Dataset records:
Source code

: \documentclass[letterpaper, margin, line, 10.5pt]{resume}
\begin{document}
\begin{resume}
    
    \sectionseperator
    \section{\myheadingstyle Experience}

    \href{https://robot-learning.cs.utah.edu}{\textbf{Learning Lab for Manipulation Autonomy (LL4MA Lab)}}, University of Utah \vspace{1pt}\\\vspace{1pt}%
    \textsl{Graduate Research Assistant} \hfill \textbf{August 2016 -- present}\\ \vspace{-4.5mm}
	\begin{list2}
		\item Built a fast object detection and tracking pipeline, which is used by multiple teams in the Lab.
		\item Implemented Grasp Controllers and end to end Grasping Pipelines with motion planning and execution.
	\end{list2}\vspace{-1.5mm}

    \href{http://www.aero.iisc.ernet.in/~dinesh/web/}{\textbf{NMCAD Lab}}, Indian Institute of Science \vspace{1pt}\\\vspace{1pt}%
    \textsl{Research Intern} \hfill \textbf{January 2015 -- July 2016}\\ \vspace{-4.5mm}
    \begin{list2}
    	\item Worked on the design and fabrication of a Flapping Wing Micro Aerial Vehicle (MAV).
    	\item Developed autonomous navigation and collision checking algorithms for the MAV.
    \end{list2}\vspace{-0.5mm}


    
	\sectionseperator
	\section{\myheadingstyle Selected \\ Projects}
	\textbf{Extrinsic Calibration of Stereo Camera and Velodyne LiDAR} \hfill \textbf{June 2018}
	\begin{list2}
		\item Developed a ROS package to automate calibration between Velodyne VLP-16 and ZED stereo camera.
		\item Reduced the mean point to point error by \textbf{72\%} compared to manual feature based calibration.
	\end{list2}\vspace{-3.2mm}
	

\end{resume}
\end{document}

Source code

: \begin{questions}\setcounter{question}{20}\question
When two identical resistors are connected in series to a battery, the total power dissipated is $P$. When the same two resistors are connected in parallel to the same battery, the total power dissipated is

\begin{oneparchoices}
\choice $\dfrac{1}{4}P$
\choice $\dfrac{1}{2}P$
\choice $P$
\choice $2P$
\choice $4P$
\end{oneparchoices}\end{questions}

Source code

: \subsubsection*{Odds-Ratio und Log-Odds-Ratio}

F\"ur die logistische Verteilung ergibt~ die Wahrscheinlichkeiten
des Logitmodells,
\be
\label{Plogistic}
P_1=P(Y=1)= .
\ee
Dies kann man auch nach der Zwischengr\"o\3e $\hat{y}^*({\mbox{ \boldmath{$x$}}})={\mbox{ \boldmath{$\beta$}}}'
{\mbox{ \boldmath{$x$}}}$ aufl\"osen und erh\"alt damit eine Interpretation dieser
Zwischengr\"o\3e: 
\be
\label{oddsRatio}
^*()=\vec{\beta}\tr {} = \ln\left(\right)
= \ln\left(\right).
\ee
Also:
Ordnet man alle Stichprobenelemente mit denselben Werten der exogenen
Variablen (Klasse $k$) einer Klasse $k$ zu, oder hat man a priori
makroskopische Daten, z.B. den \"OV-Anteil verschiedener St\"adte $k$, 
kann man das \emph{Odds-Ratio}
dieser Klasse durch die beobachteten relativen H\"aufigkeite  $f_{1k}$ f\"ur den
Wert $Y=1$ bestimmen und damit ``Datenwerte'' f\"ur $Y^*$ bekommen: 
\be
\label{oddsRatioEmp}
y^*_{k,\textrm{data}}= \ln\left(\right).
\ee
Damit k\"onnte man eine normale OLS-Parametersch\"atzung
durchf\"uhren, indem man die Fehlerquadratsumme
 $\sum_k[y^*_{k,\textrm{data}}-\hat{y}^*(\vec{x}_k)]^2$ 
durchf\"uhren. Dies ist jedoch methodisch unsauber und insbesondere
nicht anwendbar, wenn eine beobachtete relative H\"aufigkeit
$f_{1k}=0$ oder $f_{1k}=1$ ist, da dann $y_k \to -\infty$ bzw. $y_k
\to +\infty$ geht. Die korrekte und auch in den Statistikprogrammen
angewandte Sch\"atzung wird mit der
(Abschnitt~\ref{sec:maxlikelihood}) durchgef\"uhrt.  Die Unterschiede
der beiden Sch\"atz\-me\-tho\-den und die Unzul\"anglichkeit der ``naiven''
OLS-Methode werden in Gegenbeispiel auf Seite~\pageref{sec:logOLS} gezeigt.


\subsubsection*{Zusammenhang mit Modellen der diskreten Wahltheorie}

What you are asked to do:
Beginning of the records through the line with "in the Lab.": return that span exactly and stop there.

Task response:
Source code

: \documentclass[letterpaper, margin, line, 10.5pt]{resume}
\begin{document}
\begin{resume}
    
    \sectionseperator
    \section{\myheadingstyle Experience}

    \href{https://robot-learning.cs.utah.edu}{\textbf{Learning Lab for Manipulation Autonomy (LL4MA Lab)}}, University of Utah \vspace{1pt}\\\vspace{1pt}%
    \textsl{Graduate Research Assistant} \hfill \textbf{August 2016 -- present}\\ \vspace{-4.5mm}
	\begin{list2}
		\item Built a fast object detection and tracking pipeline, which is used by multiple teams in the Lab.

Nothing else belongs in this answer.